There are widely available, *relatively* cheap insulins on the market, but they might be too fast/slow acting, require too frequent injections e.t.c. If the only insulin that works well for you is a relatively recent one still under patent, then you’re at the mercy of whatever the manufacturer wants to charge.

Sometimes, Companies can come together to form something like a monopoly. It doesn’t make sense to try and undercut each other when they can form an alliance and agree on a price.

Veritasium has a video on this. It is slightly different, focusing more do on the dearth of innovation, but still does talk about competitors working together:

Why sell for less and compete, when we can both sell for the same high amount and each get rich?

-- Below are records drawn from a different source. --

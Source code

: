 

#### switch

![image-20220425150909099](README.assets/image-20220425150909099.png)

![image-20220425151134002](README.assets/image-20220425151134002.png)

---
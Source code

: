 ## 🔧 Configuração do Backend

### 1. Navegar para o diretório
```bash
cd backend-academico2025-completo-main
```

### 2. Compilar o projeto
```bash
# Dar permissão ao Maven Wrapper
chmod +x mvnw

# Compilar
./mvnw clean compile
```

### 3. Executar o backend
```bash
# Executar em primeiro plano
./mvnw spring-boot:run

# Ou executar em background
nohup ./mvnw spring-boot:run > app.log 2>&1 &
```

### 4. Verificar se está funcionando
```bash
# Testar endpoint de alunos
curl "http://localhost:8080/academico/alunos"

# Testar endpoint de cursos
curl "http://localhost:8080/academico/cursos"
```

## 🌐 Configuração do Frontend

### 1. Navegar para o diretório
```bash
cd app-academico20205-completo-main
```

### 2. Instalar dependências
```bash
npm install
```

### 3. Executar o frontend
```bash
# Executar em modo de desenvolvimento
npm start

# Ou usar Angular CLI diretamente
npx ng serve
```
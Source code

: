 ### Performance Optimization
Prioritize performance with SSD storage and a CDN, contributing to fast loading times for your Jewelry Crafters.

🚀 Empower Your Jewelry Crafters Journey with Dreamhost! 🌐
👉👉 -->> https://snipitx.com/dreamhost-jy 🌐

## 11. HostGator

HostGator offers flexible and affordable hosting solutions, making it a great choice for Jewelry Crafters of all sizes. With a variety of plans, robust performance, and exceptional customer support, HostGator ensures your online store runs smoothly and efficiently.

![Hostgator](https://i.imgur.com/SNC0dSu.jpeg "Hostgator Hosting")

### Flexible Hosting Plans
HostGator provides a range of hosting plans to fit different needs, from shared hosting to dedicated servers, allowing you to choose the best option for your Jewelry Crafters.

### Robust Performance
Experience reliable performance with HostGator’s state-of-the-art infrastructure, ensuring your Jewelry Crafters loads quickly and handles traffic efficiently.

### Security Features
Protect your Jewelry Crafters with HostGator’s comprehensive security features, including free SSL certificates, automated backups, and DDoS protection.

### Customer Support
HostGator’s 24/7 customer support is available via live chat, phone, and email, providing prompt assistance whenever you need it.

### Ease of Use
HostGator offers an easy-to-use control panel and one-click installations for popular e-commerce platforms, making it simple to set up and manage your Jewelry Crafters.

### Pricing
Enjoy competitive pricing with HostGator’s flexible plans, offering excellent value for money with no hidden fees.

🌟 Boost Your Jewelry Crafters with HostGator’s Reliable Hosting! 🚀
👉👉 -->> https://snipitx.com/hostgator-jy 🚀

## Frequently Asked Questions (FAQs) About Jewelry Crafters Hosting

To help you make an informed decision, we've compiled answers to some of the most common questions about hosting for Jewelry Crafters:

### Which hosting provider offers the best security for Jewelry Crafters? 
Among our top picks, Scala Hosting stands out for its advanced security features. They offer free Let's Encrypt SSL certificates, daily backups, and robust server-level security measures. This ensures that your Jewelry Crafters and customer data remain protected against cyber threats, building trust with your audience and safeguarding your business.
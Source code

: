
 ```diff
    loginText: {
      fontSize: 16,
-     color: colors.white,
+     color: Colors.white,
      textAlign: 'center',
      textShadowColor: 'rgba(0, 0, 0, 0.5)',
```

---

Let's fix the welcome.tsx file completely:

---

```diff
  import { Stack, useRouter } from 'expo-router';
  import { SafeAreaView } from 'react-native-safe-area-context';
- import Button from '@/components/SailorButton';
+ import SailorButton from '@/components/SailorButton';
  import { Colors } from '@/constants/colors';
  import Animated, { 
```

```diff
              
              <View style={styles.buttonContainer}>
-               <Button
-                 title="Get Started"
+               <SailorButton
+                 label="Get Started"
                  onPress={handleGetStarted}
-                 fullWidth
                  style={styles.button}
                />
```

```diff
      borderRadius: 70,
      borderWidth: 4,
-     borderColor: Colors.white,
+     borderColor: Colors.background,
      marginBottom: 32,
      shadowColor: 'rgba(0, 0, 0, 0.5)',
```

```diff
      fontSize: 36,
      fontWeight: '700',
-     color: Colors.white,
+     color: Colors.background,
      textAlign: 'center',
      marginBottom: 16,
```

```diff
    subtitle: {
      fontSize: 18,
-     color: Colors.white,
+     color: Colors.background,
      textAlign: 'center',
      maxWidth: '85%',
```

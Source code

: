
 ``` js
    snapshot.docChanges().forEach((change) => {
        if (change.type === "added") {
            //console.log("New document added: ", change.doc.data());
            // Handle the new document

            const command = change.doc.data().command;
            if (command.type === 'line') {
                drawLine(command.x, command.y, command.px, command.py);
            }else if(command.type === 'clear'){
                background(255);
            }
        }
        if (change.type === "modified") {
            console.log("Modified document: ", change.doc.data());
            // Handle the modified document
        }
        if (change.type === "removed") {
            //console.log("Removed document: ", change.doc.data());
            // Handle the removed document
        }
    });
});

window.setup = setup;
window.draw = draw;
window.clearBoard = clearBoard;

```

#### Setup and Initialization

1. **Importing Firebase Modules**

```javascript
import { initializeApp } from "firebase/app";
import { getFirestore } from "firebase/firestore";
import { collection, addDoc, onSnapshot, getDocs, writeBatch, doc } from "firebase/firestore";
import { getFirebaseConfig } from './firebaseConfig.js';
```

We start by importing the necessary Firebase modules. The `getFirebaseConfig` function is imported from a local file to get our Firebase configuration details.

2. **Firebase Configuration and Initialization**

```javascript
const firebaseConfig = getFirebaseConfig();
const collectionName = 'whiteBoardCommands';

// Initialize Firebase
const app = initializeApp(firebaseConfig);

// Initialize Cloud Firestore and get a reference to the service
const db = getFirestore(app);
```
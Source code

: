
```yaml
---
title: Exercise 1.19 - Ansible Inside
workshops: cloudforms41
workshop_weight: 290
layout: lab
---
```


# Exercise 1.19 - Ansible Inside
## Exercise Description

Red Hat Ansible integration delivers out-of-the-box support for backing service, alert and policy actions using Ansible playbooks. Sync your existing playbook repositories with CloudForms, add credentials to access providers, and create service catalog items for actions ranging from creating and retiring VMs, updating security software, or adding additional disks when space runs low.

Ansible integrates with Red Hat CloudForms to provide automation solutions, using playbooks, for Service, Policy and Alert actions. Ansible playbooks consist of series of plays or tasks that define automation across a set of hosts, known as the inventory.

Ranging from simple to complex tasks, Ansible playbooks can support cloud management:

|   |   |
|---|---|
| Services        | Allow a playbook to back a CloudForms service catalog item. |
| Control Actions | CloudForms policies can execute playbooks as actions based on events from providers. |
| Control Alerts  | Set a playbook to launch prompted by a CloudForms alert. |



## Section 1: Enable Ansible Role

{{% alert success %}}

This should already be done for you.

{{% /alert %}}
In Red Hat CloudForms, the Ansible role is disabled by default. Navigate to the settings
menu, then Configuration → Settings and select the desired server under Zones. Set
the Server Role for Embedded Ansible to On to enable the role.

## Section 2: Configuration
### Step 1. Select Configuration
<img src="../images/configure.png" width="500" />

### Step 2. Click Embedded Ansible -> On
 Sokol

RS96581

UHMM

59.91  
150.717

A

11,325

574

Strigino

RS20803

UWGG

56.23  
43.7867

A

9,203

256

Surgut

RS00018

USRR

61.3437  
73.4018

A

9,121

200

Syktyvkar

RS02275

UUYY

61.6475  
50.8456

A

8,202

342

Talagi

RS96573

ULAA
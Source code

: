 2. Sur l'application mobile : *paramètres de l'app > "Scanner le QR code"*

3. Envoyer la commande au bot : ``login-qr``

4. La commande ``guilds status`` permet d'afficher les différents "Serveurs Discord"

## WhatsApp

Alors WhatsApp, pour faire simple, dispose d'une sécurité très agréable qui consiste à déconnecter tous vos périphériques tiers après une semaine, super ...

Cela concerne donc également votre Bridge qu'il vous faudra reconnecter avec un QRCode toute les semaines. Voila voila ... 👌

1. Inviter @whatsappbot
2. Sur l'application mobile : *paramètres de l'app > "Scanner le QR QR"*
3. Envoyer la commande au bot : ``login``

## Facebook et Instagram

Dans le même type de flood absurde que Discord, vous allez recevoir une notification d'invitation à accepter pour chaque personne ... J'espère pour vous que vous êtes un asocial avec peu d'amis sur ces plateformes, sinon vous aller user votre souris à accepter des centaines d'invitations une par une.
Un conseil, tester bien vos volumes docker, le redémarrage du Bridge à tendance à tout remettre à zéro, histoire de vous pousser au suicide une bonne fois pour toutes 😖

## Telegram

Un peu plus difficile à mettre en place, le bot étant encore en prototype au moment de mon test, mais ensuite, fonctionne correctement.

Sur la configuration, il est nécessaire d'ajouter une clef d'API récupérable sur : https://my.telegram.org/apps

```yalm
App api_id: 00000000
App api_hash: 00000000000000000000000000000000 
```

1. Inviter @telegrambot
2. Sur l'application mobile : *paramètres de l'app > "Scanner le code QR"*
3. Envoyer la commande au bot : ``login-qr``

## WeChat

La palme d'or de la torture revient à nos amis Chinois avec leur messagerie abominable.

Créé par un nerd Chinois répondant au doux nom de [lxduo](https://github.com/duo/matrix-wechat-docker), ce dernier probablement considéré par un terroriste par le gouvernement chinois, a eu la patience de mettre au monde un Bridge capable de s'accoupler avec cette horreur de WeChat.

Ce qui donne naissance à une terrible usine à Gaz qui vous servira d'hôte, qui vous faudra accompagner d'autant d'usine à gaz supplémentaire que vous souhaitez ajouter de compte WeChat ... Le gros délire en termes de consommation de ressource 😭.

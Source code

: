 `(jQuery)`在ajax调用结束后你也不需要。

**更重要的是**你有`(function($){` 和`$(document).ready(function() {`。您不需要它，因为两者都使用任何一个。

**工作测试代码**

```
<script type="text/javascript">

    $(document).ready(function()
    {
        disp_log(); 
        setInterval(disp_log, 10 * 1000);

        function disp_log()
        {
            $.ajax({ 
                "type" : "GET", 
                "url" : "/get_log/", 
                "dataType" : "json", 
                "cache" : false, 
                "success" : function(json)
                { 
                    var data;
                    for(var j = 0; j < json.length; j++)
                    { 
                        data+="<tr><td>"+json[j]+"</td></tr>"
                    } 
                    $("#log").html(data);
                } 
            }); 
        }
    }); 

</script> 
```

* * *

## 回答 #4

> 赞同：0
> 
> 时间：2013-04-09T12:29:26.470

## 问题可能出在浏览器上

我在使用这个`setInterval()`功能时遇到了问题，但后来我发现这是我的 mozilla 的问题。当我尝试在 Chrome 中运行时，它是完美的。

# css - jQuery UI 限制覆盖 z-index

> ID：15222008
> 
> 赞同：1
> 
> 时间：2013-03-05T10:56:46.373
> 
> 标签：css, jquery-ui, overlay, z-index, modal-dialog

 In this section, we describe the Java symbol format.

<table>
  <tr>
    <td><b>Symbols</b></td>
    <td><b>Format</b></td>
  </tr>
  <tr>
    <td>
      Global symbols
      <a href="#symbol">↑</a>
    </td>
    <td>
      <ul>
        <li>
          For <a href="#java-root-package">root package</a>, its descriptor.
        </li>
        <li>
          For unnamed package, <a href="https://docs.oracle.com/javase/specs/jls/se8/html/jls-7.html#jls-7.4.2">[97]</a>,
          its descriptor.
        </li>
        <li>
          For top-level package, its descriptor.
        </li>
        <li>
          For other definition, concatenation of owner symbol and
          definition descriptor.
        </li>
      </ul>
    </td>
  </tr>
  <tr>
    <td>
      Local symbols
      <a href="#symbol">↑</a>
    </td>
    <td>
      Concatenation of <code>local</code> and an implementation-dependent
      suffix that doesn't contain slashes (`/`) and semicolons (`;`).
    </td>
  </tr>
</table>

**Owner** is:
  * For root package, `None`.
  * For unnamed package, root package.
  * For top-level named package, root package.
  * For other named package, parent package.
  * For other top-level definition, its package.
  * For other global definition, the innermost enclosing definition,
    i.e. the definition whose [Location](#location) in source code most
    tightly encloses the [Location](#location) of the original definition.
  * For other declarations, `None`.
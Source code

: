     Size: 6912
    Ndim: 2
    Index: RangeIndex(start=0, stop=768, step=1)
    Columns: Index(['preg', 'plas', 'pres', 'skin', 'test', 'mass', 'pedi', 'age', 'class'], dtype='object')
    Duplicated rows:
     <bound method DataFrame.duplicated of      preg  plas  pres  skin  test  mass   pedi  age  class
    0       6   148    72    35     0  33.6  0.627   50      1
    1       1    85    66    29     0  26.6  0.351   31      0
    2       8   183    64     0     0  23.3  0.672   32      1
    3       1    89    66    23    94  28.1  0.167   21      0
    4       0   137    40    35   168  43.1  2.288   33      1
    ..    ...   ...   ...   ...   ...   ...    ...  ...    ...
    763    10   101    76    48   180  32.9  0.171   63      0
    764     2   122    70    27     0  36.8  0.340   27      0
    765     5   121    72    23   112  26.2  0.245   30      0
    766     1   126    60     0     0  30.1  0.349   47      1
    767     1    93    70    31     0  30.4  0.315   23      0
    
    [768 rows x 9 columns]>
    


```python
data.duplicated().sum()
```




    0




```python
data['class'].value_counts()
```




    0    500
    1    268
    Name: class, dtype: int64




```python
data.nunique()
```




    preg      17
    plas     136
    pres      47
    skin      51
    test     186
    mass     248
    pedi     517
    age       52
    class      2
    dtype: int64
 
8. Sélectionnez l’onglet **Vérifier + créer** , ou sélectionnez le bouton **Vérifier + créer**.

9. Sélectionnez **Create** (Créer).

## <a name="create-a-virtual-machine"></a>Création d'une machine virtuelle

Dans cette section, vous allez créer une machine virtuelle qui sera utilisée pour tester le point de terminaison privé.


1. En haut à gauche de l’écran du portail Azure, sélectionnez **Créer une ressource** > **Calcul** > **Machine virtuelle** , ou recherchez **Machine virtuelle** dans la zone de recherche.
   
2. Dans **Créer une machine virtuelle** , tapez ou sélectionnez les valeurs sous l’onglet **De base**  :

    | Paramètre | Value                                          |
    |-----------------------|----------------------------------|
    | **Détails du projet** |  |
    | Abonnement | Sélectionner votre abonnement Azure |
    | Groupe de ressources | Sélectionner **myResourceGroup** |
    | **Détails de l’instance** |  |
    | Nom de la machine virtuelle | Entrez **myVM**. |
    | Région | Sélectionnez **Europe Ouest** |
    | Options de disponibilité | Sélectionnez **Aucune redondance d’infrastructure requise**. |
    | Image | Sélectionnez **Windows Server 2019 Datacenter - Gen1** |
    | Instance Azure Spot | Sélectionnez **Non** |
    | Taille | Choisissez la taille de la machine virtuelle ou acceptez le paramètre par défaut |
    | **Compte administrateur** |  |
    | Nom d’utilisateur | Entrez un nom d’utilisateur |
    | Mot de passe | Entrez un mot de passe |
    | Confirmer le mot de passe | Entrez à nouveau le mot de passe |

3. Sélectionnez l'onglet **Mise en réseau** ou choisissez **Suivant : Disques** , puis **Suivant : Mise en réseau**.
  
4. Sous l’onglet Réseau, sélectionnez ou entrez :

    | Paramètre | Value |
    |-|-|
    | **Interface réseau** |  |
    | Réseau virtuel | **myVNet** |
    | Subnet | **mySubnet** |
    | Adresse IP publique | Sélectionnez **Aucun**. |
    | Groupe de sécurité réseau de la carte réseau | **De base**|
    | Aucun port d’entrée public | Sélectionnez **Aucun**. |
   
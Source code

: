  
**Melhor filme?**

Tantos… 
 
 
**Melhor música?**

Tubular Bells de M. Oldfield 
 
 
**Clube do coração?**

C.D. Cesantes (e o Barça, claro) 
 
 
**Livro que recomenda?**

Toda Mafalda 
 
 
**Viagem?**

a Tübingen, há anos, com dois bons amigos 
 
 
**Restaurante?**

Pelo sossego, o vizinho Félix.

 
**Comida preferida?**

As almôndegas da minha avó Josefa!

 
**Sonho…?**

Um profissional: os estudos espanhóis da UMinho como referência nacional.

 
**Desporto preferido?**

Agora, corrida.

I want to be rich more than i want you to be poor. So, instead of dropping my price to put you out of business, I’d prefer it if we could both fix a high price. The end result is the same, but instead of selling for bottom dollar, we both sell for more.

There’s not actually much competition in the insulin market. Plus pharmaceuticals figured out a long time ago that they can charge pretty much whatever they want it the US.

Monopolies and corporations straight up murdering people in the name of profits. Wall street has been buying up drug manufacturers for years until they own them all, then raising the prices between 800-2000%.

These are practices that would be banned by any honest government. The US government… well that’s the only first world nation in the world that does not negotiate drug prices. For example that $300 USD vial of insulin is $30 canadian dollars and they are still turning a profit.

People die so wall street can buy yachts. And FYI, the #1 expense of drug manufacturing is advertising, not R&D. That insulin was also invented by canada so you can’t blame that at all. They GAVE AWAY the patent because it was too important to monetize. Countries like Canada also got smart and BANNED advertising of prescription drugs. Your doctor can decide what’s right for you or research it online. Saved billions.